Agents would also create the next class of devices for the post smartphone era, like the Rabbit R1 and the AI Pin, both of which were unveiled in the last few months. They use GenAI models as their Operating System (OS), natural spoken language as the User Interface (UI) and, importantly, have rudimentary agents instead of apps. So, for example, you can call an Uber, order a Doordash, or play Spotify by just telling your Rabbit R1 to do so. The Large Action Model
(LAM), which are built on LLMs, is the OS of the Rabbit and it becomes your personal voice assistant. The LAM OS uses its long-term memory of you to translate your requests into actionable steps and responses; it comprehends what apps and services you use daily. The LAM can learn to see and act in the world like humans do. It is early days, but I believe that the app led devices of today will lead to these new agent-led devices.
While all this is super-exciting and novel, there are very thorny ethical concerns.
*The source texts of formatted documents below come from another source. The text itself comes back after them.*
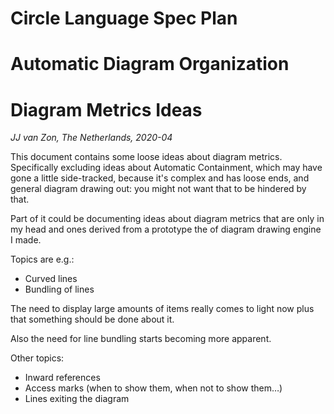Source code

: # Circle Language Spec Plan
# Automatic Diagram Organization
# Diagram Metrics Ideas

*JJ van Zon, The Netherlands, 2020-04*

This document contains some loose ideas about diagram metrics. Specifically excluding ideas about Automatic Containment, which may have gone a little side-tracked, because it's complex and has loose ends, and general diagram drawing out: you might not want that to be hindered by that.

Part of it could be documenting ideas about diagram metrics that are only in my head and ones derived from a prototype the of diagram drawing engine I made.

Topics are e.g.:

- Curved lines
- Bundling of lines

The need to display large amounts of items really comes to light now plus that something should be done about it.

Also the need for line bundling starts becoming more apparent.

Other topics:
* Inward references
* Access marks (when to show them, when not to show them…)
* Lines exiting the diagram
So far, in this evolving dance between humans and AI, humans have held on to agency, the power to do stuff. That is why Microsoft calls its software the Copilot – it is not the autopilot, doing stuff on its own or the Pilot, since the human is the pilot. With agents, we devolve agency to AI – it potentially becomes an autopilot, and perhaps soon the Pilot itself. Thus far, we have managed to keep the lid of this particular Pandora’s Box shut; with agents, we just might crack it open.